-------- Exercise data

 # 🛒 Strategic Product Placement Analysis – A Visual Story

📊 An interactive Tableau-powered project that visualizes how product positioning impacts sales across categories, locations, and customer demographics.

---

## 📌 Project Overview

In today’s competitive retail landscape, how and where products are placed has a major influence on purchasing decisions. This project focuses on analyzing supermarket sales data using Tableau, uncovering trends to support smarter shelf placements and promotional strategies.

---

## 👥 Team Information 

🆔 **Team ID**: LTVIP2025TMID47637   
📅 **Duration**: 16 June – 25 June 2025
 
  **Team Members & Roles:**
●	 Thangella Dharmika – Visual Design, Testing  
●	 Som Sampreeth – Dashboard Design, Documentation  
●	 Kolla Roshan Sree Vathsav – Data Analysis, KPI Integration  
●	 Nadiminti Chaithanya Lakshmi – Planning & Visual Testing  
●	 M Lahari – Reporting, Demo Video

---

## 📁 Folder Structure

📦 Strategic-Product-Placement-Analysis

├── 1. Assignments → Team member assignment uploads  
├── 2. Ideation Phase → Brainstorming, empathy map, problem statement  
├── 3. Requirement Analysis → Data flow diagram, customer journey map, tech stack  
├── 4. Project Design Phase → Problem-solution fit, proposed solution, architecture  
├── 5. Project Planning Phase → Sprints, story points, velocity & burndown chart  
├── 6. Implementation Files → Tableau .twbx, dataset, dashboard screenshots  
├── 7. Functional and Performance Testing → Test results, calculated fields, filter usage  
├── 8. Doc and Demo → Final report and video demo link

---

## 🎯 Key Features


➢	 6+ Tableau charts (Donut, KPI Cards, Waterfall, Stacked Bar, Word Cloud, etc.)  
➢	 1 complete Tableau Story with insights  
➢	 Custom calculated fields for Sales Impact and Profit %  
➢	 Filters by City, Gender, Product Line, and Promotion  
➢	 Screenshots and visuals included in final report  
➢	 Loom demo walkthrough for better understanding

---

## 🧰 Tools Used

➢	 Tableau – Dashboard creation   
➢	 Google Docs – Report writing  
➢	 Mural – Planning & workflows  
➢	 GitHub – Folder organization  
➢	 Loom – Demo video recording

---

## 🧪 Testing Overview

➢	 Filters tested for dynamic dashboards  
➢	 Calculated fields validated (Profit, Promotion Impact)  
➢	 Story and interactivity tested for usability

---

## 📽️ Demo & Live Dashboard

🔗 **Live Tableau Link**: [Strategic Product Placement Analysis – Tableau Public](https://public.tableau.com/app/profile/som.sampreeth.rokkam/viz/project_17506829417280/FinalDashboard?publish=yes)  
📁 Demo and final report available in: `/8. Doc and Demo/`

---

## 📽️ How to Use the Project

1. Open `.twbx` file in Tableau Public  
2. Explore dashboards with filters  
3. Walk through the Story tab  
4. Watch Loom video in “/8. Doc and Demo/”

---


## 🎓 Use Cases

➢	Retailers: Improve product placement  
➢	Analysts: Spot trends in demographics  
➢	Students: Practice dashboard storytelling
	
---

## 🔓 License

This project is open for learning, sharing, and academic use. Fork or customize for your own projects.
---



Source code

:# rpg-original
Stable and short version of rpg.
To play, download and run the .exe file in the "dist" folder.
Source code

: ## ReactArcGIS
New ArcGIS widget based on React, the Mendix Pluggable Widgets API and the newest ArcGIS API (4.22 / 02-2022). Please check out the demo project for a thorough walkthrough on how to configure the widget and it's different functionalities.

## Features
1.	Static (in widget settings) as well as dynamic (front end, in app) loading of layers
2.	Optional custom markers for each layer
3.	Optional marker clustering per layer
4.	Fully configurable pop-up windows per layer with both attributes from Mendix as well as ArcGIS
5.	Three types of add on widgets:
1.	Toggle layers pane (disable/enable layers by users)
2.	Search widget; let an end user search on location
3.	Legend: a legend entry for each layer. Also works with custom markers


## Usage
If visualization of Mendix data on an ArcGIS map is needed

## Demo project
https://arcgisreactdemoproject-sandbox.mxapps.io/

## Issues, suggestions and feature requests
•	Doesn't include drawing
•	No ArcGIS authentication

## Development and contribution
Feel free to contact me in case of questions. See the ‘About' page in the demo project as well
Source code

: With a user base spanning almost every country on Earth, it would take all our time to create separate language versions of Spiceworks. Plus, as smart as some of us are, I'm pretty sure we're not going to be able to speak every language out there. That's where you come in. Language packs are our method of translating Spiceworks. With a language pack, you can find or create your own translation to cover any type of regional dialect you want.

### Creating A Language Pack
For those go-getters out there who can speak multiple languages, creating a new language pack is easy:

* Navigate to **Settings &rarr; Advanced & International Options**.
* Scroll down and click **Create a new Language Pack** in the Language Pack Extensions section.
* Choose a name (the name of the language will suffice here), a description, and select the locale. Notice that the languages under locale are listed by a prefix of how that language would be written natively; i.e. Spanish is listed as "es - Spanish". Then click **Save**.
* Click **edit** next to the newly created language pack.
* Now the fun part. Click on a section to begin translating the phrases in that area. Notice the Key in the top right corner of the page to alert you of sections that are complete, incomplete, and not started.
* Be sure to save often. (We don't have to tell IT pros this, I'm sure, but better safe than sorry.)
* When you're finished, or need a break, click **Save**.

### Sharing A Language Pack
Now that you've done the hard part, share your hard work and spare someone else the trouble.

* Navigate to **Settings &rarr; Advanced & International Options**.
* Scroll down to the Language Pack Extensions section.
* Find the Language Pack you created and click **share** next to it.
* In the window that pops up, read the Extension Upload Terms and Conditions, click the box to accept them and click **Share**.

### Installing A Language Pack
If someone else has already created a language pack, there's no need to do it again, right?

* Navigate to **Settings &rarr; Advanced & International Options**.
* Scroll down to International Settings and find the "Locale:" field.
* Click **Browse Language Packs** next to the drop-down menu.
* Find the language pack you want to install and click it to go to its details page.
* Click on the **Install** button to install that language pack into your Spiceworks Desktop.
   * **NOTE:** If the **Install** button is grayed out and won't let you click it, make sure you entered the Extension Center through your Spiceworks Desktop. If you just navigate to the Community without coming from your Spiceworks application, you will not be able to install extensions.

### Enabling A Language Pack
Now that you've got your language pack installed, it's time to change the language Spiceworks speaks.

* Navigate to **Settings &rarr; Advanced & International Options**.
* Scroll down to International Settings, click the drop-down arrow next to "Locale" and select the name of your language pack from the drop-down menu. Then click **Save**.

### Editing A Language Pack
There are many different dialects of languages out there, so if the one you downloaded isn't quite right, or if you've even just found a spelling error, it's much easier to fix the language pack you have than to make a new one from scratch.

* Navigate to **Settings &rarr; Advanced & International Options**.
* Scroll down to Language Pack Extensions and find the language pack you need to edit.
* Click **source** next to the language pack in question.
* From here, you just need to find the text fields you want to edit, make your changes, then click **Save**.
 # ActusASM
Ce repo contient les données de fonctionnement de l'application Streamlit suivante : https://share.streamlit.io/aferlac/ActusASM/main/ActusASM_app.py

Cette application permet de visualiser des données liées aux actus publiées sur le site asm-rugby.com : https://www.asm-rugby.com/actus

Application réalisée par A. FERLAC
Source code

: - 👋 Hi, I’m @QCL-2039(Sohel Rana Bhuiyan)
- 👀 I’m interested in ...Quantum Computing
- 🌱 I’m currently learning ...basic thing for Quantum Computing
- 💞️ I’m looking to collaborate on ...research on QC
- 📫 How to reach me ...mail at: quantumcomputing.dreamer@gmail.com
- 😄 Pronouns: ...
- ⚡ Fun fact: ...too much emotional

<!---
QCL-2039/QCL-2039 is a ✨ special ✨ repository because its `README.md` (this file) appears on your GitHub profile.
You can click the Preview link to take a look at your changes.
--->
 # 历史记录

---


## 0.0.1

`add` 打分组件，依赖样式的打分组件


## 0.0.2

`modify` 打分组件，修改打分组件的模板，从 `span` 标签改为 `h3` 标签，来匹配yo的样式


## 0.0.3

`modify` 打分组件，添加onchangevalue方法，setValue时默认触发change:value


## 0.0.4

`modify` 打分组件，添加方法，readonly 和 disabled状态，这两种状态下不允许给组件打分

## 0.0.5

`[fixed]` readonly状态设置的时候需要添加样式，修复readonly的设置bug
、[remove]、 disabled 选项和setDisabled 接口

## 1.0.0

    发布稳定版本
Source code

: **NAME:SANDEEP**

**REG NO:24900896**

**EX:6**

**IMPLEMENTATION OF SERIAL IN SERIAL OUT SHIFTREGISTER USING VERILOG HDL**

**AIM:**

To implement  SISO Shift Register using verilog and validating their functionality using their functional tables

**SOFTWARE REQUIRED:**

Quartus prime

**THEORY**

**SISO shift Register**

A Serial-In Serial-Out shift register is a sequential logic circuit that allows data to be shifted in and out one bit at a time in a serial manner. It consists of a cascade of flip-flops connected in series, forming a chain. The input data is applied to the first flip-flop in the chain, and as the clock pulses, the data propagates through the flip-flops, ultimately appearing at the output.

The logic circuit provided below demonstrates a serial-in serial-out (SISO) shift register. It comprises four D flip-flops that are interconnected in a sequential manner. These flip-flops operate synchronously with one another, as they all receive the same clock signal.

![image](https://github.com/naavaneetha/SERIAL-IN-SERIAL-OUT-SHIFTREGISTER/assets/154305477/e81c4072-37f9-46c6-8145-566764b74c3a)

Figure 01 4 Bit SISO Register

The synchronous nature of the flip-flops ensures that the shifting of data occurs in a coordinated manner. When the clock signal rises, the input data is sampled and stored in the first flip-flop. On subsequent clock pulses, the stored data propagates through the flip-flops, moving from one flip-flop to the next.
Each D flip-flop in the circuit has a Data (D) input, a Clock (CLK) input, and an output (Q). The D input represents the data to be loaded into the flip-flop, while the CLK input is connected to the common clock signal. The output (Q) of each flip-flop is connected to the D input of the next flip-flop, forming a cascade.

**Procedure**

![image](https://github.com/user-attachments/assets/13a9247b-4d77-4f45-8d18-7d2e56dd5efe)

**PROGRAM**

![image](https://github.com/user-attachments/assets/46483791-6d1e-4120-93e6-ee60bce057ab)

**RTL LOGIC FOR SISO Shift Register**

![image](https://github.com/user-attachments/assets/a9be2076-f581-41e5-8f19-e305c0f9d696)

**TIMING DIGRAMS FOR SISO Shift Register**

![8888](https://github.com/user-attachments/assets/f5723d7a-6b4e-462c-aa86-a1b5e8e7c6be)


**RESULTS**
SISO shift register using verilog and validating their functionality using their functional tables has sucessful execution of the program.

----------------

The lines to extract from the data above begin with the line containing "next to it." and end with the line containing "its details page.". Extract them exactly, including both.

* Find the Language Pack you created and click **share** next to it.
* In the window that pops up, read the Extension Upload Terms and Conditions, click the box to accept them and click **Share**.

### Installing A Language Pack
If someone else has already created a language pack, there's no need to do it again, right?

* Navigate to **Settings &rarr; Advanced & International Options**.
* Scroll down to International Settings and find the "Locale:" field.
* Click **Browse Language Packs** next to the drop-down menu.
* Find the language pack you want to install and click it to go to its details page.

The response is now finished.